4. "Here Comes The Hammer" (7" Edit)

==Music video==
The music video accompanying "Here Comes the Hammer" cost more than $1 million, making it one of the most expensive music videos ever made at the time. The MTV version of the video was almost nine minutes long, and a fifteen minute version was also available. The plot of the video involves Hammer and his dancers getting chased through various rooms of a haunted house. New York Daily News critic Michael Saunders criticized the video for emphasizing the lame plot over MC Hammer's dancing.

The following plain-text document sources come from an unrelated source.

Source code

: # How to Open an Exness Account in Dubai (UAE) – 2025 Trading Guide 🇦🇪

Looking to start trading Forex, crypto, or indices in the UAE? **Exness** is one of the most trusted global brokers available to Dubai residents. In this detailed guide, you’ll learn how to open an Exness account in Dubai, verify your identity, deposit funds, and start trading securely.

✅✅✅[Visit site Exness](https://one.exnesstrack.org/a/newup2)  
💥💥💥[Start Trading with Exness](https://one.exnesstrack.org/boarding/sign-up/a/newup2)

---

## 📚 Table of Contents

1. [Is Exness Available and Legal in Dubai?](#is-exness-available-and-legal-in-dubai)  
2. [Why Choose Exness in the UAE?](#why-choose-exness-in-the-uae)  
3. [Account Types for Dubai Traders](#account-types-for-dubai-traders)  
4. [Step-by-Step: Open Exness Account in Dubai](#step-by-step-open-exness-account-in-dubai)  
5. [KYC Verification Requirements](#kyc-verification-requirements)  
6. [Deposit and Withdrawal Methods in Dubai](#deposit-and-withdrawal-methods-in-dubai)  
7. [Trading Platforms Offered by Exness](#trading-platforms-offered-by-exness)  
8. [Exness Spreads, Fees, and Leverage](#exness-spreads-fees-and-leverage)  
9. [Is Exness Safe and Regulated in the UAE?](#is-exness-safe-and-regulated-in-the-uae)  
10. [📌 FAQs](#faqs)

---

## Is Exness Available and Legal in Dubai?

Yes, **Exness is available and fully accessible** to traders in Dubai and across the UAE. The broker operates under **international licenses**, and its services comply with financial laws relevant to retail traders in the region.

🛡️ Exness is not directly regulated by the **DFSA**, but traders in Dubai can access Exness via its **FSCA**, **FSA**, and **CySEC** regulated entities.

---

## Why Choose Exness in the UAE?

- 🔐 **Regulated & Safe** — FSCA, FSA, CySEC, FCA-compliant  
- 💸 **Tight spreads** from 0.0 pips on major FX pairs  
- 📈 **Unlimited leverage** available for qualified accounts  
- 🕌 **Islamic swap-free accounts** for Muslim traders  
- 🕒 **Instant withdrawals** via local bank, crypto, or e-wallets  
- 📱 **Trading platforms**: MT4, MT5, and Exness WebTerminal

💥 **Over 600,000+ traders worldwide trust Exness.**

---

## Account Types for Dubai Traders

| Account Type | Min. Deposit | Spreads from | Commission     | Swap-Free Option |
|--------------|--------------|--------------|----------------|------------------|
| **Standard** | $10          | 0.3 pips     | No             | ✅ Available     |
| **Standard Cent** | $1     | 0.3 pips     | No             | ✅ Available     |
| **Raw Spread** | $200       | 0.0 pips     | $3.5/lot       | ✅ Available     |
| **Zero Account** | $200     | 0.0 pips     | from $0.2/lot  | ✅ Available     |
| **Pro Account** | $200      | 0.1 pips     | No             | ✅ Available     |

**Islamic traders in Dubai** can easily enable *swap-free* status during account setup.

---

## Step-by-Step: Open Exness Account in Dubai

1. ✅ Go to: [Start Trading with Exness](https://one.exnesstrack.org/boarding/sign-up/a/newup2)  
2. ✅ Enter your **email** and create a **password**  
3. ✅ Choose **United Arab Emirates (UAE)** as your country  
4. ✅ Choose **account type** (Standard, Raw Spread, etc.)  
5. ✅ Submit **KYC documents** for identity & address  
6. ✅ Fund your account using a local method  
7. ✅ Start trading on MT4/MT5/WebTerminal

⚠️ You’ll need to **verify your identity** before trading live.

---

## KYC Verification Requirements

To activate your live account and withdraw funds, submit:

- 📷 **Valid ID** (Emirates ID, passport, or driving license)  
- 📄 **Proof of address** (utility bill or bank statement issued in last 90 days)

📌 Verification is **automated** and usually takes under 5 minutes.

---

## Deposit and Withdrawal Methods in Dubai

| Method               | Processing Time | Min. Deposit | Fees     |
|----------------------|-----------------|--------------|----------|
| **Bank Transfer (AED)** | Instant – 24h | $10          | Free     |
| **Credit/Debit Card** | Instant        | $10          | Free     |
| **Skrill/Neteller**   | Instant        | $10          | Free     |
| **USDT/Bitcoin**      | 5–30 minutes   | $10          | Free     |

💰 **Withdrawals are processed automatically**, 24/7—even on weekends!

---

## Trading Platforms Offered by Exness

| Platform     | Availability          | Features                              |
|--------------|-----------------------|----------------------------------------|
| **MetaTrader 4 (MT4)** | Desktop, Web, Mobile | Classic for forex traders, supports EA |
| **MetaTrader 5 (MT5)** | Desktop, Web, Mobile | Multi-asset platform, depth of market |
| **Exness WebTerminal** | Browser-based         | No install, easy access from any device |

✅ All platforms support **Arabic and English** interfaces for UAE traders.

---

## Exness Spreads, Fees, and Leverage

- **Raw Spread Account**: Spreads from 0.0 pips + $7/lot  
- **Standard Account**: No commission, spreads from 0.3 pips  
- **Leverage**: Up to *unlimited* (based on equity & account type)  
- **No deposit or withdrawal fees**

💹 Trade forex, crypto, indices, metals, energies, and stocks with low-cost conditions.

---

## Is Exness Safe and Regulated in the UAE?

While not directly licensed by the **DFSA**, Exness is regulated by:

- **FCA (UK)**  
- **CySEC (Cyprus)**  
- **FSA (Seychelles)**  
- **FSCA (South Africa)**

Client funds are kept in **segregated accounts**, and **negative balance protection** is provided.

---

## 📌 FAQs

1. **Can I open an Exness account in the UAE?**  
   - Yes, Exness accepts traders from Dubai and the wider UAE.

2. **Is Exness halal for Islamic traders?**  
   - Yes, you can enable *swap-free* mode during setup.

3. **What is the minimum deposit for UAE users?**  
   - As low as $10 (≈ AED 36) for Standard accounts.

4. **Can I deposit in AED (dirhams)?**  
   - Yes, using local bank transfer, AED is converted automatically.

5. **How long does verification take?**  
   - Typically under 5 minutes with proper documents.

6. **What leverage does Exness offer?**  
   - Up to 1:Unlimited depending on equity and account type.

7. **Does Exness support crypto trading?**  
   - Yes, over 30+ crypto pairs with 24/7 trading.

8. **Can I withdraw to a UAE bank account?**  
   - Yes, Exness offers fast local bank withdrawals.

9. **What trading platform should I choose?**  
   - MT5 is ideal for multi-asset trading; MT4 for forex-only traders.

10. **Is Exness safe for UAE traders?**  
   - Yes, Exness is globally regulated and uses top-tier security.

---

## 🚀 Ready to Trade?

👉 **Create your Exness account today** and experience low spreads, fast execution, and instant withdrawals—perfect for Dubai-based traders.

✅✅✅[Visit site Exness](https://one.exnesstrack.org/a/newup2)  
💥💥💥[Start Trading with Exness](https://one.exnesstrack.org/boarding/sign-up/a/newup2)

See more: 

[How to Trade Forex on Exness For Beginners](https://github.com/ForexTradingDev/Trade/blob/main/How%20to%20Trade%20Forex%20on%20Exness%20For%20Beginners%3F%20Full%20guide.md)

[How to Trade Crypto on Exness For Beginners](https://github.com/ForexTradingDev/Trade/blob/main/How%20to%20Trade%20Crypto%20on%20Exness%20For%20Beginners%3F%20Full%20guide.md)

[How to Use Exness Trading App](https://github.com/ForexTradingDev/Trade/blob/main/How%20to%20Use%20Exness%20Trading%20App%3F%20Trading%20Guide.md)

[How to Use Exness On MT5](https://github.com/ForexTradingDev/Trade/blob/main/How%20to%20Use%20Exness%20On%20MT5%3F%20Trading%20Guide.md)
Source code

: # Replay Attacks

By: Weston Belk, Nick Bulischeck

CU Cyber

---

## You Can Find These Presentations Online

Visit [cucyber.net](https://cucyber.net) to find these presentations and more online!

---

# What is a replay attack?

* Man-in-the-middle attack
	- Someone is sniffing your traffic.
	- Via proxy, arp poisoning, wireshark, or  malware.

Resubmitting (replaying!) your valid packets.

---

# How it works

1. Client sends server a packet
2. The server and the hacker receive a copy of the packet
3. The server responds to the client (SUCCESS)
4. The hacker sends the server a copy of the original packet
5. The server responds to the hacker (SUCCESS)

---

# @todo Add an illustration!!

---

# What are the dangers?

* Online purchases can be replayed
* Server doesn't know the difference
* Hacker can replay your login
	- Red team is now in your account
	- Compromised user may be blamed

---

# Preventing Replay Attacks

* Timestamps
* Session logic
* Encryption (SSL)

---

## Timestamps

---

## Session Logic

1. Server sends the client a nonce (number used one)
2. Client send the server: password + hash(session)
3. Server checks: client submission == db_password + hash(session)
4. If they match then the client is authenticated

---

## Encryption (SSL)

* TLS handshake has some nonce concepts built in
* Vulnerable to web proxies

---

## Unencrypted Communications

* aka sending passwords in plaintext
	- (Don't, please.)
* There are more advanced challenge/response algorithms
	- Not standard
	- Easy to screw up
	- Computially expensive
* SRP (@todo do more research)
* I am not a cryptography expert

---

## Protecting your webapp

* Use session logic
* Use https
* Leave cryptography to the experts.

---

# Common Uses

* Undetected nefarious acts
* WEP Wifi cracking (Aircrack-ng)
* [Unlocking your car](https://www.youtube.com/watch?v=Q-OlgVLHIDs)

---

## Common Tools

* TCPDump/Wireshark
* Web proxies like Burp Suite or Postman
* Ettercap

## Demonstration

Both Saunders and Entertainment Weekly critic James Farber criticized most of the expensive special effects, but Saunders praised the effects used to create a montage of Hammer dancing with [James] Brown, whose backing band is what Saunders believes is "the engine powering the single".

==Charts==

===Weekly charts===

Weekly chart performance for "Here Comes the Hammer"
| Chart (1991) | Peak position |
|---|---|
| Australia (ARIA) | 37 |
| Belgium (Ultratop 50 Flanders) | 27 |
| Germany (GfK) | 32 |
| Luxembourg (Radio Luxembourg) | 10 |
| Netherlands (Dutch Top 40) | 21 |
| Netherlands (Single Top 100) | 19 |
| New Zealand (Recorded Music NZ) | 6 |
| UK Singles (OCC) | 15 |
| UK Airplay (Music Week) | 21 |
| UK Dance (Music Week) | 20 |
| US Billboard Hot 100 | 54 |
| US Dance Club Songs (Billboard) | 29 |
| US Hot R&B/Hip-Hop Songs (Billboard) | 15 |

===Year-end charts===

1991 year-end chart performance for "Here Comes the Hammer"
| Chart (1991) | Position |
|---|---|
| Netherlands (Dutch Top 40) | 194 |

===Certifications===

Sale certifications for "Here Comes the Hammer"
| Region | Certification | Certified units/sales |
| United States (RIAA) Video single | 2× Platinum | 100,000^{^} |
^{^} Shipments figures based on certification alone.